UPDATE 6/3/16—Becca Stevens CNN Hero: Unique Program Helps Women Escape Streets, Transforms Lives

By Patricia Caso/March 23, 2015

TWITTER: @RevBeccaStevens

Having always enjoyed a cup of tea at any time of day, I never thought of it as an agent for women’s transformation. Reverend Becca Stevens has, locally and globally. Her Thistle Farms, a multifaceted enterprise to rescue women survivors of prostitution, drugs and trafficking, and Becca’s Tea Café have led to a worldwide movement to emancipate women from the streets.  Her motto: “Love Heals.”

“I’m part of a group of women who are not afraid to speak their truths, that are not afraid to test their ideals out in the marketplace, and that believe that we have a rightful place in leading movements.”  Rev.

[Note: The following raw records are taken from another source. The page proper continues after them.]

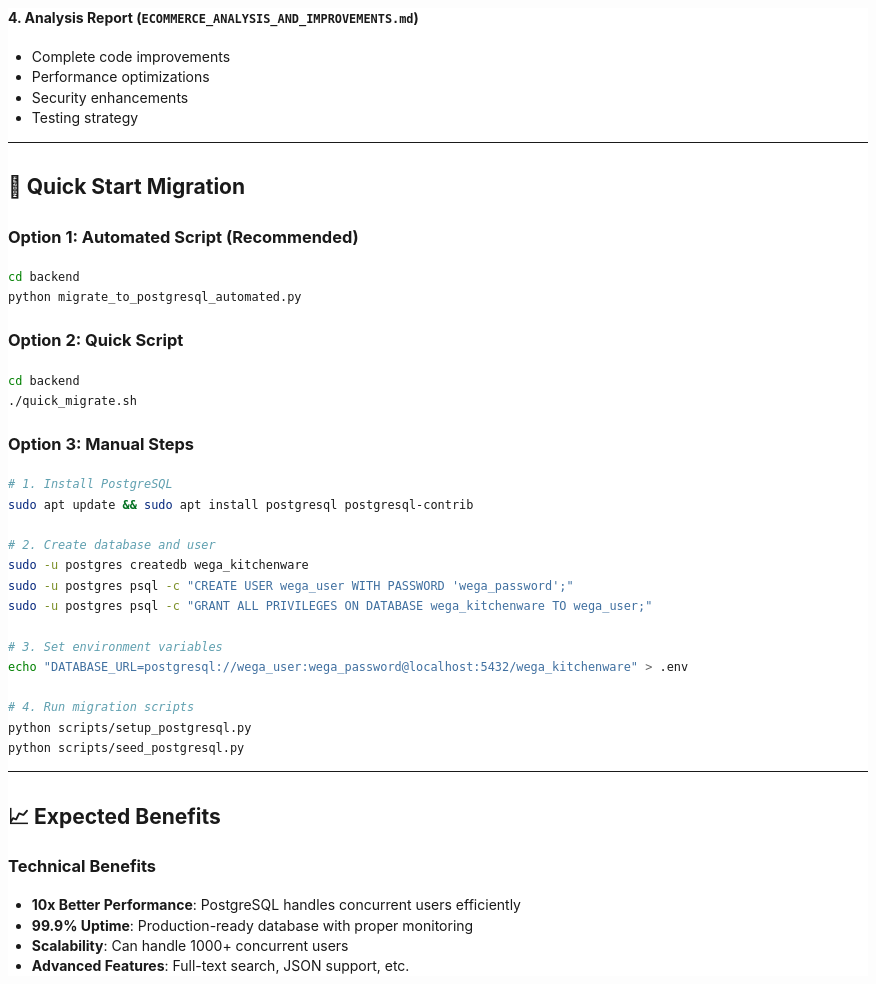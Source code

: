 #### 4. **Analysis Report** (`ECOMMERCE_ANALYSIS_AND_IMPROVEMENTS.md`)
- Complete code improvements
- Performance optimizations
- Security enhancements
- Testing strategy

---

## 🎯 Quick Start Migration

### Option 1: Automated Script (Recommended)
```bash
cd backend
python migrate_to_postgresql_automated.py
```

### Option 2: Quick Script
```bash
cd backend
./quick_migrate.sh
```

### Option 3: Manual Steps
```bash
# 1. Install PostgreSQL
sudo apt update && sudo apt install postgresql postgresql-contrib

# 2. Create database and user
sudo -u postgres createdb wega_kitchenware
sudo -u postgres psql -c "CREATE USER wega_user WITH PASSWORD 'wega_password';"
sudo -u postgres psql -c "GRANT ALL PRIVILEGES ON DATABASE wega_kitchenware TO wega_user;"

# 3. Set environment variables
echo "DATABASE_URL=postgresql://wega_user:wega_password@localhost:5432/wega_kitchenware" > .env

# 4. Run migration scripts
python scripts/setup_postgresql.py
python scripts/seed_postgresql.py
```

---

## 📈 Expected Benefits

### Technical Benefits
- **10x Better Performance**: PostgreSQL handles concurrent users efficiently
- **99.9% Uptime**: Production-ready database with proper monitoring
- **Scalability**: Can handle 1000+ concurrent users
- **Advanced Features**: Full-text search, JSON support, etc.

Becca Stevens 

Catching up with Becca in Nashville, Tennessee by phone, I got a glimpse into the hows and whys of her dynamic social vision, including how she built a million-dollar-plus company.

She depicts her fascinating journey in her book, The Way of Tea and Justice: Rescuing the World’s Favorite Beverage from its Violent History… 

EYE: Growing an active community as an Episcopalian university chaplain continues to be a full-time job. When did you decide you could also help women living in the shadows?

Becca Stephens book The Way of Tea and JusticeBECCA: I had the idea of starting Thistle Farms Residential-Magdalene for survivors of prostitution, drug addiction and trafficking even before I took the Chaplain’s job at Vanderbilt in 1997. The ministries grew together, becoming a thriving community endeavor on both sides.

That led to the social enterprise component in 2001, Thistle Farms, which gives these women jobs making healing bath and body products.

Our graduates, now numbering 150, need the tools for economic independence to ultimately succeed. Today, Thistle Farm products are available in over 400 stores in the U.S.

The Thistle Stop Café materialized in 2013 because we were feeding as many as 1,000 people annually who were coming to learn about the whole Thistle Farms model and even volunteer.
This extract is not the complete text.